The protesters stormed the field with a simple message; to start making a change and stop investing in fossil fuel companies.
Social action organizations from both Ivy League schools called on the universities to stop their investments towards fossil fuel companies and cancel the Puerto Rican debt.
Protesters cited the continued struggle in Puerto Rico after being devastated by Hurricane Irma and Maria which skyrocketed the country’s debt to about 129-billion dollars.
“Hey hey, ho ho, fossil fuels have got to go,” some protesters chanted.
Hundreds of Yale and Harvard students held up the football game for about a half hour to protest university holdings in fossil fuel companies and Puerto Rican debt pic.twitter.com/aX7tOOo1r4
— Marisa Peryer (@marisa_peryer) November 23, 2019
After a few minutes, hundreds more people stream onto the field. A public address announcement asked them to leave “as a courtesy to the players.”
“As a courtesy to both teams, the game must resume.”
— New Haven Fire (@NewHavenFire) November 23, 2019
During the protests Harvard football captain Wesley Ogsbury released a video that said in part:
“When it comes to the climate crisis, nobody wins. Harvard and Yale can’t really claim to promote knowledge while at the same time supporting the companies engaged in misleading the public, smearing academics and denying the truth. That’s why we are joining with out friends at Yale to call for change.”
Officials say 42 people were charged with disorderly conduct. The second half of the game was delayed by about 30 minutes.

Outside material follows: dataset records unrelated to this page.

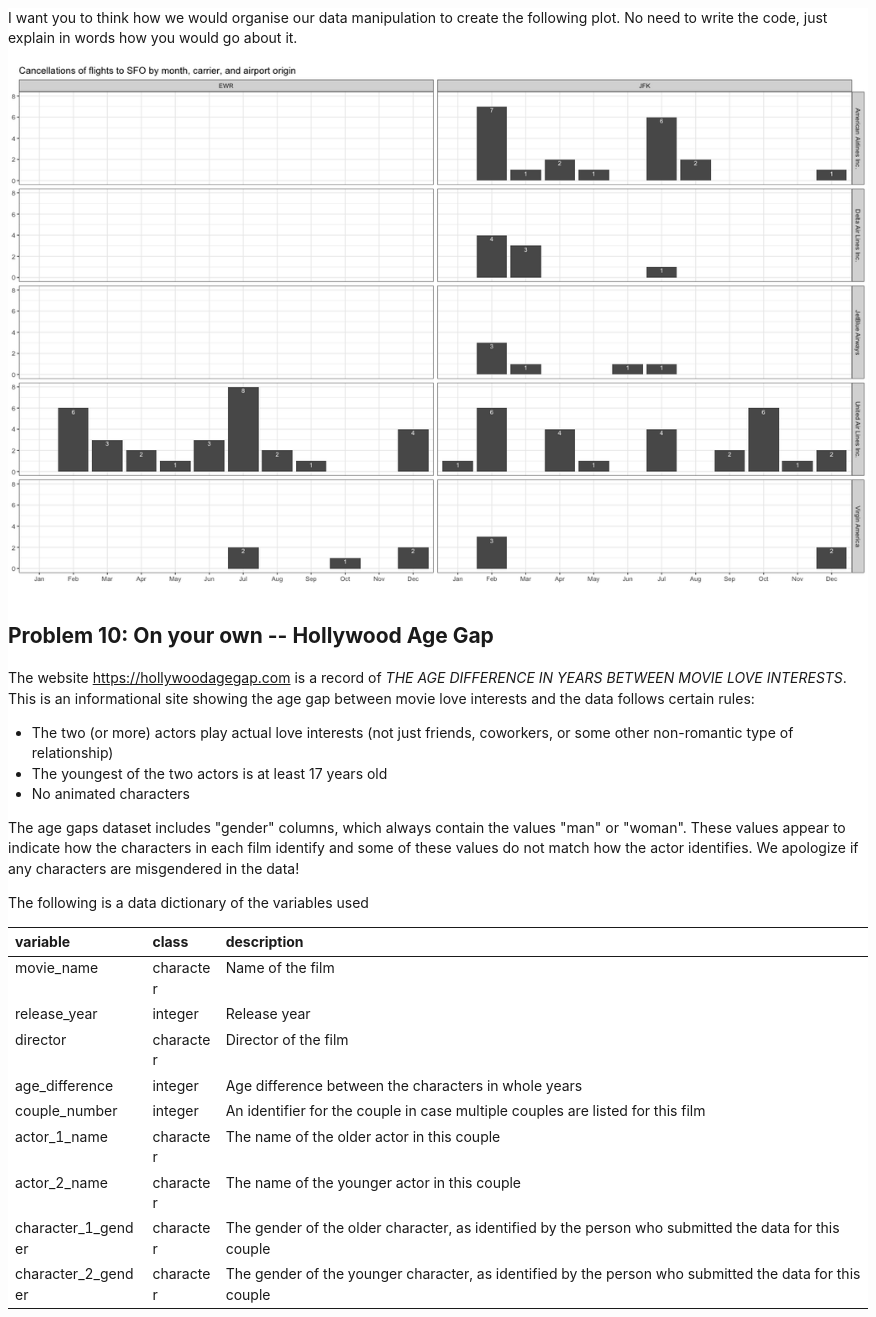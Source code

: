 I want you to think how we would organise our data manipulation to create the following plot. No need to write the code, just explain in words how you would go about it.

![](images/sfo-cancellations.png)

## Problem 10: On your own -- Hollywood Age Gap

The website <https://hollywoodagegap.com> is a record of *THE AGE DIFFERENCE IN YEARS BETWEEN MOVIE LOVE INTERESTS*. This is an informational site showing the age gap between movie love interests and the data follows certain rules:

-   The two (or more) actors play actual love interests (not just friends, coworkers, or some other non-romantic type of relationship)
-   The youngest of the two actors is at least 17 years old
-   No animated characters

The age gaps dataset includes "gender" columns, which always contain the values "man" or "woman". These values appear to indicate how the characters in each film identify and some of these values do not match how the actor identifies. We apologize if any characters are misgendered in the data!

The following is a data dictionary of the variables used

| variable           | class     | description                                                                                             |
|:--------------|:--------------|:------------------------------------------|
| movie_name         | character | Name of the film                                                                                        |
| release_year       | integer   | Release year                                                                                            |
| director           | character | Director of the film                                                                                    |
| age_difference     | integer   | Age difference between the characters in whole years                                                    |
| couple_number      | integer   | An identifier for the couple in case multiple couples are listed for this film                          |
| actor_1_name       | character | The name of the older actor in this couple                                                              |
| actor_2_name       | character | The name of the younger actor in this couple                                                            |
| character_1_gender | character | The gender of the older character, as identified by the person who submitted the data for this couple   |
| character_2_gender | character | The gender of the younger character, as identified by the person who submitted the data for this couple |
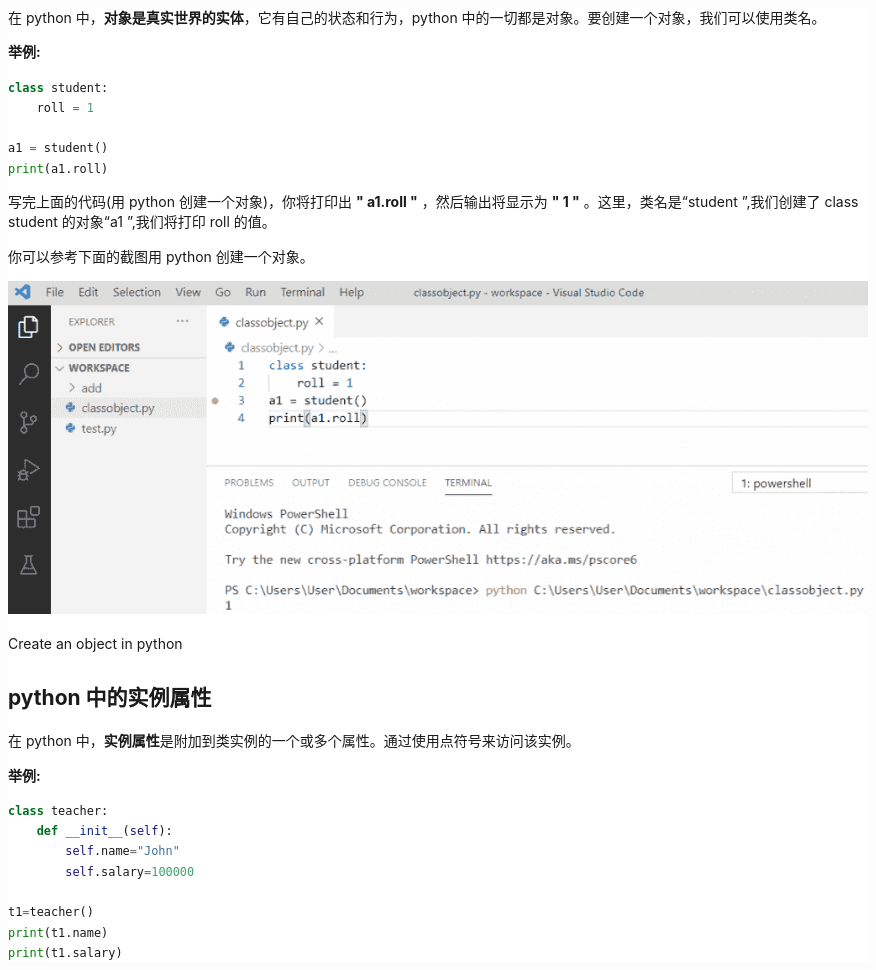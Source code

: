 在 python 中，**对象是真实世界的实体**，它有自己的状态和行为，python 中的一切都是对象。要创建一个对象，我们可以使用类名。

**举例:**

```py
class student:
    roll = 1

a1 = student()
print(a1.roll)
```

写完上面的代码(用 python 创建一个对象)，你将打印出 **" a1.roll "** ，然后输出将显示为 **" 1 "** 。这里，类名是“student ”,我们创建了 class student 的对象“a1 ”,我们将打印 roll 的值。

你可以参考下面的截图用 python 创建一个对象。

![python 3 object-oriented programming](img/3fc90d449a6d45443c5e90f71a04942d.png "Create an object in python")

Create an object in python

## python 中的实例属性

在 python 中，**实例属性**是附加到类实例的一个或多个属性。通过使用点符号来访问该实例。

**举例:**

```py
class teacher:
    def __init__(self):
        self.name="John"
        self.salary=100000

t1=teacher()
print(t1.name)
print(t1.salary)
```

Charlotte Sterling: a student of Yale said she supported the protest. She said, “Yes, something may not come from this stalling of this at half time but is the point of trying to make.”
Yale released a statement that said in part:
Yale stands firmly for the right to free expression. The exercise of free expression on campus is subject to general conditions, and we do not allow disruption of university events.
Some on-lookers at the game stood with protesters while others said they did not agree with their tactics.
One man who didn’t want to give his name said, “ I think a time and place is a big problem, I think they’re being disrespectful to their fellow students and I think they’re being hypocritical because if you think about the 175 students and athletes showing up to a EPA interest group on campus and protesting their ongoing’s how would that look?”
Dalia Pena, another Yale student disagreed and said, “I feel like the opposite side of him, like first of all where are y’all students who pay a lot of money to go to the school so it’s a wall in our rights to go ahead and protest second of all we are Americans, right? It’s our first amendment right to freedom of speech and what better place than here to voice how you feel about it.”
Reaction is still pouring all over social media with the hashtag #NobodyWins because protesters say nobody wins when it comes to climate change.
The protest group, Divest Harvard, also released a statement about the protests, saying, "There is no meaningful climate action without climate justice. We're tired of Harvard and Yale ignoring our voices. Today is an unprecedented escalation of our fight to hold our universities accountable for their unethical investments...Harvard and Yale must address the climate emergency at the scale and with the urgency it demands. The action is only beginning."
The protest delayed the resumption of the game by about 30 minutes. The game went into overtime. Sunset was at 4:24 p.m., and Yale Bowl, which opened in 1914, does not have lights. Then the game went into double overtime. Finally, Yale prevailed, winning a dramatic comeback just as the last traces of daylight faded from the sky.